Saved entries:

- - - -

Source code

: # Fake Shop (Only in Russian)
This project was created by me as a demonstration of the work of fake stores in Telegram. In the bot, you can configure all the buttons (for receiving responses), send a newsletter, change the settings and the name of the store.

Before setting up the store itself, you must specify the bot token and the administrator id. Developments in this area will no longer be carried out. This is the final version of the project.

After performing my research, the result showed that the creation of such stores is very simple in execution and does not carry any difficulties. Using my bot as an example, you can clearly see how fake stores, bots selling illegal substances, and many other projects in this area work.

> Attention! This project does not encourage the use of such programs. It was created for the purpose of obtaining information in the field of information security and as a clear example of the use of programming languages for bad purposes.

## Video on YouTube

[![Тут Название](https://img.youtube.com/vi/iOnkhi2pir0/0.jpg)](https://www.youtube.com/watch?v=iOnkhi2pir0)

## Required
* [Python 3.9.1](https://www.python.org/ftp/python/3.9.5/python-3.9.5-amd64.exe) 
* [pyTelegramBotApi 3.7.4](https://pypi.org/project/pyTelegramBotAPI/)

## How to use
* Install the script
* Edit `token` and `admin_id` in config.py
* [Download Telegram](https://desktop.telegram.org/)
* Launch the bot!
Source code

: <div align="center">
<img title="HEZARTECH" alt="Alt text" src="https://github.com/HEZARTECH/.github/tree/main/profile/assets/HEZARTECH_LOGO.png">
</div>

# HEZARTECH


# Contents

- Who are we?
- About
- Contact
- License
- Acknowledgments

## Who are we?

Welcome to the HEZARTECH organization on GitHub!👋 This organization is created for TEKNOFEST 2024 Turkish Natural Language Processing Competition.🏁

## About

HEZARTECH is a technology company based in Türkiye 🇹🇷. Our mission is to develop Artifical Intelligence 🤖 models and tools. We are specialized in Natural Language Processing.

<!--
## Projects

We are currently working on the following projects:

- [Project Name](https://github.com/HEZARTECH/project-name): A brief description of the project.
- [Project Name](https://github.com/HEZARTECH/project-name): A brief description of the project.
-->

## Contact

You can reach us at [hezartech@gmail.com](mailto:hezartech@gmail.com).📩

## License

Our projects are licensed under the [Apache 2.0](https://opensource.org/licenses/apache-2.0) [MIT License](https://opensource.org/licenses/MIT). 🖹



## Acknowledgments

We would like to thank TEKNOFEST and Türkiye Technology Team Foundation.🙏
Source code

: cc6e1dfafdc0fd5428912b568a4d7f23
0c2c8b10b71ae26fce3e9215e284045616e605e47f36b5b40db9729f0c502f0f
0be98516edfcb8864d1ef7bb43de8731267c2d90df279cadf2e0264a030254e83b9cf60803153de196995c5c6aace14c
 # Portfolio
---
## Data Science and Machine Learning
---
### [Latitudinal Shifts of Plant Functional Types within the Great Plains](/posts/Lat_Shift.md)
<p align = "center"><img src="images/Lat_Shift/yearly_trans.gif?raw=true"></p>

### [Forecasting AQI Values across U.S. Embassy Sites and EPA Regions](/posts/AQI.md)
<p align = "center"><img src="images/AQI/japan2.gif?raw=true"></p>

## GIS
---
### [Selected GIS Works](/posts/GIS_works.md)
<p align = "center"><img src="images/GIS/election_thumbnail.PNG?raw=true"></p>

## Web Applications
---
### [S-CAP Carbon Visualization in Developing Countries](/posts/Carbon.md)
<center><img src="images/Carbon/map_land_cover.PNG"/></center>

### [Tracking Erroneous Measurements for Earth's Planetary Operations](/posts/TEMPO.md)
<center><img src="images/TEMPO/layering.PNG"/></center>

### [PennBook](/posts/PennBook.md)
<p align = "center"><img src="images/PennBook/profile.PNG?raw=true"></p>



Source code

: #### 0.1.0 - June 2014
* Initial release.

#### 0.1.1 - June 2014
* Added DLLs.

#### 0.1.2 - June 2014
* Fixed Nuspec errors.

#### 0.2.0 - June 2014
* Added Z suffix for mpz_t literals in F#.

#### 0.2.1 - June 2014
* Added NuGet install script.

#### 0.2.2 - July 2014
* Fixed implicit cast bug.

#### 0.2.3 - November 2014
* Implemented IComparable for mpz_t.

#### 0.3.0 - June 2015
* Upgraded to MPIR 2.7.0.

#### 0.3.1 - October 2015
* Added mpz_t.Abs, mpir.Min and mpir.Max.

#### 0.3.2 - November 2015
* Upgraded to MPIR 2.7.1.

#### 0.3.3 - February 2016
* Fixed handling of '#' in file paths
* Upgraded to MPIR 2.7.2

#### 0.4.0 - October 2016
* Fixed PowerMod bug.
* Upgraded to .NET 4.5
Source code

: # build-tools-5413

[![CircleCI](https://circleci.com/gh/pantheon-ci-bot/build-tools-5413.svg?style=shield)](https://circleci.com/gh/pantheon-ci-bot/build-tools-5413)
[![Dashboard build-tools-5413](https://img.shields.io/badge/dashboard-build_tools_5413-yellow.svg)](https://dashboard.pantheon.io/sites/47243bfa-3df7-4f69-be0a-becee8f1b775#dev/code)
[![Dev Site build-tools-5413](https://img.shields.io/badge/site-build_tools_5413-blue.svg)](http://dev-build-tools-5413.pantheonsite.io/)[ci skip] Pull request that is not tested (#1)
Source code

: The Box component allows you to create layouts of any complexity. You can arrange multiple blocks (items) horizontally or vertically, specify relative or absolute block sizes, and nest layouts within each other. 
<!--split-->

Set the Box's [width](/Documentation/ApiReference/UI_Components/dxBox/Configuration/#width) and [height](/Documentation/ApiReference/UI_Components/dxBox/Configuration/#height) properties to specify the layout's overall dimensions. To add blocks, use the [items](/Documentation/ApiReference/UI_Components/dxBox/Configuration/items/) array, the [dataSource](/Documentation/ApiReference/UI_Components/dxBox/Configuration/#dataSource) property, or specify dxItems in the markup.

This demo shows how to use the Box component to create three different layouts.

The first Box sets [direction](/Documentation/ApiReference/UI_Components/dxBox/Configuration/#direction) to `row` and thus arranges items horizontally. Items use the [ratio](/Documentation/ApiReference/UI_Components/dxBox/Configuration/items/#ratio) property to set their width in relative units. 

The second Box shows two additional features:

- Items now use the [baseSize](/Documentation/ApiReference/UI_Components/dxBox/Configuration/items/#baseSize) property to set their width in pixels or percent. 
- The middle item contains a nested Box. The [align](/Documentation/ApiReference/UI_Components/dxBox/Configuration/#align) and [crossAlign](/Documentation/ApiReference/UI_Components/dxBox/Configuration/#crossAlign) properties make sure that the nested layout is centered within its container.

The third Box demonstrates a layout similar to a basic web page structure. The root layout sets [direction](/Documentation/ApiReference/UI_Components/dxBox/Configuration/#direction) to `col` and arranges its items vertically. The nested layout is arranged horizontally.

- - - -

Brief:
The answer should consist of every line above in which "Upgraded" appears.

Exercise answer:
* Upgraded to MPIR 2.7.0.
* Upgraded to MPIR 2.7.1.
* Upgraded to MPIR 2.7.2
* Upgraded to .NET 4.5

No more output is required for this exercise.